What is needed is an exact copy of the line that contains "- Backend: [Supabase](https://supabase.com/)" and of all later lines to the end of the records below, with no other lines.

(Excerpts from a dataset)
<<<<

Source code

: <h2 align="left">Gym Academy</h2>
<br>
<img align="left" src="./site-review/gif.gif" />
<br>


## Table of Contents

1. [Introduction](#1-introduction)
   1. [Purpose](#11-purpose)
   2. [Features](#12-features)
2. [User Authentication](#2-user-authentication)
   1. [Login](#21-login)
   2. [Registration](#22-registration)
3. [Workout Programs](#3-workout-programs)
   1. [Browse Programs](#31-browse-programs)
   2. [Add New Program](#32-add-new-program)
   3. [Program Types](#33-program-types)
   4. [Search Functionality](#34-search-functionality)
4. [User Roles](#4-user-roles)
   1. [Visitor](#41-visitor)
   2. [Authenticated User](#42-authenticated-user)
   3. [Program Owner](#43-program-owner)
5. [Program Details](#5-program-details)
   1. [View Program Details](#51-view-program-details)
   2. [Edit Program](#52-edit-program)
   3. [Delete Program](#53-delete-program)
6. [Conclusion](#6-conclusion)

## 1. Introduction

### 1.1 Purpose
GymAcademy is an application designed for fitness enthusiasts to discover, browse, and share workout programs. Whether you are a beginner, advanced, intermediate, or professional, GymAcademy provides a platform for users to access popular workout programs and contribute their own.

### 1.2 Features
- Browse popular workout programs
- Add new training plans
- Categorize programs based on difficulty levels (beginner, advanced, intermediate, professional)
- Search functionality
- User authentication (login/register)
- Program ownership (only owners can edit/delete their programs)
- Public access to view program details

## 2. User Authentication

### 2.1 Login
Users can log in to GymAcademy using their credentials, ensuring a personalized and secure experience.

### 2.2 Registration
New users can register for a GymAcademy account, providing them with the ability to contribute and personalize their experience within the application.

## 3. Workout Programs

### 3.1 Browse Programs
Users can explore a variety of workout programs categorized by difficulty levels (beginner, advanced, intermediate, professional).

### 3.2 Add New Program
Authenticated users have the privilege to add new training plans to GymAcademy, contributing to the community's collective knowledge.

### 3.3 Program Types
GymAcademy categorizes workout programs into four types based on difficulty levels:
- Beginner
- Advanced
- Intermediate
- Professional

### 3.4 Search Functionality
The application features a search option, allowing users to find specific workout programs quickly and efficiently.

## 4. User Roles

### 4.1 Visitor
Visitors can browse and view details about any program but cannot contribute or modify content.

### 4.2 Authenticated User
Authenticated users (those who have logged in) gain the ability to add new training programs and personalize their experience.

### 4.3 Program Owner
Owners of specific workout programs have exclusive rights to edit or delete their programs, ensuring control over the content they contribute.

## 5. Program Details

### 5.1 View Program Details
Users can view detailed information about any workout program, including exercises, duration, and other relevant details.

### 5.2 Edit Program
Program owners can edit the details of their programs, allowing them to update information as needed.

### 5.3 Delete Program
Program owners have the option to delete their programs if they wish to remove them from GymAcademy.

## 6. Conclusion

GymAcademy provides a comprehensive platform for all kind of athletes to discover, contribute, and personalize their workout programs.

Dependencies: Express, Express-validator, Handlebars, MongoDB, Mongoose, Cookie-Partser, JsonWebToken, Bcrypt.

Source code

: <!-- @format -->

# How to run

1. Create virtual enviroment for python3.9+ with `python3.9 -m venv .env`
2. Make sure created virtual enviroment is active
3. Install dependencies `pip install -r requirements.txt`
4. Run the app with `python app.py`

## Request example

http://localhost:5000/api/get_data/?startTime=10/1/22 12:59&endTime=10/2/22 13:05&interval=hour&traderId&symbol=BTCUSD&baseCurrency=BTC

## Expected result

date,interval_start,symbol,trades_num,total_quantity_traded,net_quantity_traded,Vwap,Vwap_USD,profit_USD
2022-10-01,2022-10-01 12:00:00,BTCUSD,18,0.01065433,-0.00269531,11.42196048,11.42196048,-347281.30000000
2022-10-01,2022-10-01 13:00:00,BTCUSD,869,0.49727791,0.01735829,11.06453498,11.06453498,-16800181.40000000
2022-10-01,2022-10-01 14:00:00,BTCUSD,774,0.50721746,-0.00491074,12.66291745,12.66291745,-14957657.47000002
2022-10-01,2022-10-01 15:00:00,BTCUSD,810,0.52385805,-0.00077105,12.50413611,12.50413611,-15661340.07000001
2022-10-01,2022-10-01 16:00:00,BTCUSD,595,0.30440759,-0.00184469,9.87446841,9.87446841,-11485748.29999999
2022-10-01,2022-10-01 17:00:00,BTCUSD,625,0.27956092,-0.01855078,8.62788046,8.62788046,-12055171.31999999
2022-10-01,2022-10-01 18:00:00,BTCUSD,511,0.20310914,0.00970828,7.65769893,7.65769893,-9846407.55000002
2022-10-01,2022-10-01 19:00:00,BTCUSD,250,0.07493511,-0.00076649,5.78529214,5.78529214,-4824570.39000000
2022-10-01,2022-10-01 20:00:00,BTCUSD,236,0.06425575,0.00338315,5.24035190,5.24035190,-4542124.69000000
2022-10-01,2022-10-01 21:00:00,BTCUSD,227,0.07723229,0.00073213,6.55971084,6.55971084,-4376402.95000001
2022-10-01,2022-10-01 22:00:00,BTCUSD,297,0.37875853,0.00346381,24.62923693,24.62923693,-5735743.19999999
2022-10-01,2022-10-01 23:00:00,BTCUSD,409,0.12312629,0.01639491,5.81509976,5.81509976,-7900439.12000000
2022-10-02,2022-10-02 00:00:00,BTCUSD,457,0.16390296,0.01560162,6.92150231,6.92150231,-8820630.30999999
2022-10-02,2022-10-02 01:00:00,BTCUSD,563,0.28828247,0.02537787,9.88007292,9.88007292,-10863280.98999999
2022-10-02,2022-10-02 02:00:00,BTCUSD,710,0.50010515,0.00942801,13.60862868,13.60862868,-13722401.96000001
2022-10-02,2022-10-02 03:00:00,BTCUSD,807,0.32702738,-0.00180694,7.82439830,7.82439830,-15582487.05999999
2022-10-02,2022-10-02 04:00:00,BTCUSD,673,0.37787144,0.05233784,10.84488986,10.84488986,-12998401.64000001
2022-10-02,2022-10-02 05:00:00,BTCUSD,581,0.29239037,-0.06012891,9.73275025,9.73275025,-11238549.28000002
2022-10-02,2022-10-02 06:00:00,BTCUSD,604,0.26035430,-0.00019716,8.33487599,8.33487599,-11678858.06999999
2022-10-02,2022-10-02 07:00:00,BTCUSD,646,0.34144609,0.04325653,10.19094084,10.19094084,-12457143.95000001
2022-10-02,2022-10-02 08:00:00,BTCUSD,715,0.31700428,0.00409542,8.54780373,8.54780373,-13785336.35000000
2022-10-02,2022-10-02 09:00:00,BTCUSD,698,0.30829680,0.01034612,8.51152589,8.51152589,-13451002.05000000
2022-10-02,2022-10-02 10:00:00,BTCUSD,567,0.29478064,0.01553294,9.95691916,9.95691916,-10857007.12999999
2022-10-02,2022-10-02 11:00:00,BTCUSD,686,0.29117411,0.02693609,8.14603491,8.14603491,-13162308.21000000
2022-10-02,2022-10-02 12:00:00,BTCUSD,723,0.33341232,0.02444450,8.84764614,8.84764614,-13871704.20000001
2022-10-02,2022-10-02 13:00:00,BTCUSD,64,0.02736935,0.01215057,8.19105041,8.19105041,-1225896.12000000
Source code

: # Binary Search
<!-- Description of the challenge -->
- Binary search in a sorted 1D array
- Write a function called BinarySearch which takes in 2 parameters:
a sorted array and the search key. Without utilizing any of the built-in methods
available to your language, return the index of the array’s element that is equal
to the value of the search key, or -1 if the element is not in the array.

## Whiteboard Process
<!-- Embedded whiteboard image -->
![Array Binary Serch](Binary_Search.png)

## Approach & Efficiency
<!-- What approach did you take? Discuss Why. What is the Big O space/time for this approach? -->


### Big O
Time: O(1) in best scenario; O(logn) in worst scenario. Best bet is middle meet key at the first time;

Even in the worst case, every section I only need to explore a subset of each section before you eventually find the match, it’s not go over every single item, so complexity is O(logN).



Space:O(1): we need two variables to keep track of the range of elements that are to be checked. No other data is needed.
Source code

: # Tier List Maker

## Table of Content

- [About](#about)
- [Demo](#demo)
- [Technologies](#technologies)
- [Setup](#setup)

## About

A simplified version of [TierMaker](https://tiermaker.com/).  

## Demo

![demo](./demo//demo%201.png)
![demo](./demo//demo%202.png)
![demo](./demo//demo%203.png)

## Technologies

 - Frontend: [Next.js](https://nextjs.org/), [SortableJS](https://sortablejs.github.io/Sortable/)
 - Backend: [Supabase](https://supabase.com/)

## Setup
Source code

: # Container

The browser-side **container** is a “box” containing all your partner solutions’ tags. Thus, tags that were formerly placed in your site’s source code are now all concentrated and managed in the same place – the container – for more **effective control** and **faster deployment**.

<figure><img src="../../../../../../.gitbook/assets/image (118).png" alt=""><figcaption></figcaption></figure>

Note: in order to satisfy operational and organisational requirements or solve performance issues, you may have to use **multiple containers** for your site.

>>>>

▶ _Solution to the exercise_
 - Backend: [Supabase](https://supabase.com/)

## Setup
Source code

: # Container

The browser-side **container** is a “box” containing all your partner solutions’ tags. Thus, tags that were formerly placed in your site’s source code are now all concentrated and managed in the same place – the container – for more **effective control** and **faster deployment**.

<figure><img src="../../../../../../.gitbook/assets/image (118).png" alt=""><figcaption></figcaption></figure>

Note: in order to satisfy operational and organisational requirements or solve performance issues, you may have to use **multiple containers** for your site.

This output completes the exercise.